The dog, of course, has been assimilated by The Thing, and while the actual original Thing-dog gets burnt to death by a flamethrower, by that time he’s already spread to other dogs and soon the other members of the research station. This is when the paranoia breaks out at the station, as no one knows who to trust because any of them could be The Thing. They make protocols to avoid anyone ever being alone, but the film keeps finding ways that someone breaks quarantine. So one by one, they get knocked off and MacReady is constantly forced into the dilemma of whether or not he should burn one of his colleagues to death, unsure whether or not they’ve been assimilated yet.
Thematically, The Thing has more in common with the paranoia thrillers of the seventies (like next week’s film, Invasion of the Body Snatchers) than the Cold War metaphors of the 1950s. Plot-wise, it’s much more like Alien or Halloween with a killer on the loose in an enclosed space. The difference between The Thing and a typical horror/slasher film is that there are no women in The Thing. Issues of masculinity and terror are thus emphasized. Do men face fear differently than women? They’re certainly bigger jerks about it, in Carpenter’s telling.
The great Ennio Morricone wrote a synthesizer-based score that Carpenter used sparingly but effectively. It’s no The Good, the Bad and the Ugly, but it works well in the small doses it gets here.

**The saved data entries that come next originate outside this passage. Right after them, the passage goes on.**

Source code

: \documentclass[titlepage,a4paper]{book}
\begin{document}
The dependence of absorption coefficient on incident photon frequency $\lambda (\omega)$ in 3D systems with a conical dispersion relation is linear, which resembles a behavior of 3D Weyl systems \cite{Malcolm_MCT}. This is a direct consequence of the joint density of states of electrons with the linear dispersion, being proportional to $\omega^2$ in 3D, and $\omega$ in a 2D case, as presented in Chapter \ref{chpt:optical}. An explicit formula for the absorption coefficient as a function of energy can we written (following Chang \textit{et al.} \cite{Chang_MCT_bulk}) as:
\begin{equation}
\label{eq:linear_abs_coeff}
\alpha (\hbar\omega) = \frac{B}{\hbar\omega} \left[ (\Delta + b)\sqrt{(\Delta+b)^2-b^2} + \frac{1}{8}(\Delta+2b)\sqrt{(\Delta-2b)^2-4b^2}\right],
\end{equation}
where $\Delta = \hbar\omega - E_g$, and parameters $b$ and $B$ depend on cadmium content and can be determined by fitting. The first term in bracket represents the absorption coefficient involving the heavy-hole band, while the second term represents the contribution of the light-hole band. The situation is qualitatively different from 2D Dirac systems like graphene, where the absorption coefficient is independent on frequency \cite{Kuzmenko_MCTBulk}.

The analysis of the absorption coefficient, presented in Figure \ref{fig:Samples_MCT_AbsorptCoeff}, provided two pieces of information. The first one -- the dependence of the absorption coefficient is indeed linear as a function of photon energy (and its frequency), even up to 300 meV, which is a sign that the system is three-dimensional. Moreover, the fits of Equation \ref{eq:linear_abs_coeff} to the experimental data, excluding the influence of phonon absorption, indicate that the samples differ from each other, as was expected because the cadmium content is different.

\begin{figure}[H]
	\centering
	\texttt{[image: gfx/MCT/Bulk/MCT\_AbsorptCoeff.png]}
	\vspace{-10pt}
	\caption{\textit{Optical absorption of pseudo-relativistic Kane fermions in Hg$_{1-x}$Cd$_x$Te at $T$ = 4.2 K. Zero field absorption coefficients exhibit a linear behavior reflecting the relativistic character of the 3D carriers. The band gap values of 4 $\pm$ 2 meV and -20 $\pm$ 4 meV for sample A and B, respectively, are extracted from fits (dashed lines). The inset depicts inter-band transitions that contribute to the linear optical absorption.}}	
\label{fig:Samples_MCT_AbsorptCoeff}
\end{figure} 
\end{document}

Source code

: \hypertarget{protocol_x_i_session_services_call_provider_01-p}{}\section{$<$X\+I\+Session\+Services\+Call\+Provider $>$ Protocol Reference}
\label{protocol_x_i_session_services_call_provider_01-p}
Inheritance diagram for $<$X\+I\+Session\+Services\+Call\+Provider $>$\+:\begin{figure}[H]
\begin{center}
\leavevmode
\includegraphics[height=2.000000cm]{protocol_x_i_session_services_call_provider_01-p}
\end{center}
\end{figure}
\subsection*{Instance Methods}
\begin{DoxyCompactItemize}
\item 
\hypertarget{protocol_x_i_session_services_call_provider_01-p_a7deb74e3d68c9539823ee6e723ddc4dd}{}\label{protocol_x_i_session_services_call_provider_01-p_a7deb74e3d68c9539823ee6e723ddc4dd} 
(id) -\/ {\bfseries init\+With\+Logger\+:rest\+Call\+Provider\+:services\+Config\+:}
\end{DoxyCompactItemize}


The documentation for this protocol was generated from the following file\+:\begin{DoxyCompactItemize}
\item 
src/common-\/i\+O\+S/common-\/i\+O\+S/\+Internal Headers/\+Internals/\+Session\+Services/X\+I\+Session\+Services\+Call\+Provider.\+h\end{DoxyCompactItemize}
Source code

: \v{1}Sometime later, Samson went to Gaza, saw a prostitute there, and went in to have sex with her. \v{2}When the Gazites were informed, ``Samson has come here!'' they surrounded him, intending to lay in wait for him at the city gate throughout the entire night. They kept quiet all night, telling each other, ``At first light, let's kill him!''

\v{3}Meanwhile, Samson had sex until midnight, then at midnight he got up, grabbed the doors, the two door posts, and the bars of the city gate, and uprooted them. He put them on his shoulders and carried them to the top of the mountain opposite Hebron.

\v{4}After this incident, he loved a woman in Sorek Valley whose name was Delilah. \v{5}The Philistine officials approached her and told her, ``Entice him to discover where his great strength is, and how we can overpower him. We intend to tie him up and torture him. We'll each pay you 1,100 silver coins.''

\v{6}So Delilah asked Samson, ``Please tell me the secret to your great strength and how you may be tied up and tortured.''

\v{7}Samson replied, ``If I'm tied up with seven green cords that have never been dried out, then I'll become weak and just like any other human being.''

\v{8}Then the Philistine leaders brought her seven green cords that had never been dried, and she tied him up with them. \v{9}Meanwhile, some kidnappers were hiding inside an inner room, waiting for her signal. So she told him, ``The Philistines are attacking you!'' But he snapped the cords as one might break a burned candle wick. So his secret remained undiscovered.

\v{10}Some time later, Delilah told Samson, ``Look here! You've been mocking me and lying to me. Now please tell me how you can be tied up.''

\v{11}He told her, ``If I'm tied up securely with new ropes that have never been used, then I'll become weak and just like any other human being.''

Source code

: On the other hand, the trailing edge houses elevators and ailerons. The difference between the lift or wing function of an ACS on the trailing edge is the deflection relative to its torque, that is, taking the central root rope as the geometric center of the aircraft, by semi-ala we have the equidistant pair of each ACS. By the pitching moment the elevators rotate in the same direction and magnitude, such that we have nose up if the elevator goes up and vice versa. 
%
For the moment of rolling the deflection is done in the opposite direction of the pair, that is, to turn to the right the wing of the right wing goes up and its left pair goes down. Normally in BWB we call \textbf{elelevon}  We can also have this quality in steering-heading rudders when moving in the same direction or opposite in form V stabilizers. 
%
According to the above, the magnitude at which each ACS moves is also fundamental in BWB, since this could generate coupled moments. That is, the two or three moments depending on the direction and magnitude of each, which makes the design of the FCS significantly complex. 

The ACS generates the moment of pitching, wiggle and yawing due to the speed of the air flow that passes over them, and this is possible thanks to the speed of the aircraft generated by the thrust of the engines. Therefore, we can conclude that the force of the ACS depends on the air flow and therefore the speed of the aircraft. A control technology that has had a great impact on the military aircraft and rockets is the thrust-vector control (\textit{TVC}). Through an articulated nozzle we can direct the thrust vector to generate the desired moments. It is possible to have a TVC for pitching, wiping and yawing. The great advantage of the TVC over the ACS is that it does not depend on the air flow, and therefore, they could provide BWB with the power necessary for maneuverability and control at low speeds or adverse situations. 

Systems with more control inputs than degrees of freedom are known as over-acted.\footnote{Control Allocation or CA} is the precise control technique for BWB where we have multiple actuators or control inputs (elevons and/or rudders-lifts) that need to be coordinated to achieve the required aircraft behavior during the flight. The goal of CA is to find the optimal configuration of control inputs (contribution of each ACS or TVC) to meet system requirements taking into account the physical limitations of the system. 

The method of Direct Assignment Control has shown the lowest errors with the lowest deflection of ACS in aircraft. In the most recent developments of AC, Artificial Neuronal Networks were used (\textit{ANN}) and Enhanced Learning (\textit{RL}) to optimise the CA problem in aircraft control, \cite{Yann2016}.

The Thing was a critical and box office flop when it came out in 1982 and only became a hit on home video later. Many critics have reassessed the film over the years and it now regularly ranks among the top science fiction and horror films of the 1980s. Some have argued that it was just slightly ahead of its time. The Thing can certainly be seen as a metaphor for the AIDS epidemic, which was only just starting to make news when it was released in June of 1982. Obviously Carpenter didn’t intend that, but it works. It’s possible that’s why the film had more resonance on home video a few years later, where death could come from a friend who had been taken over by an unseen organism.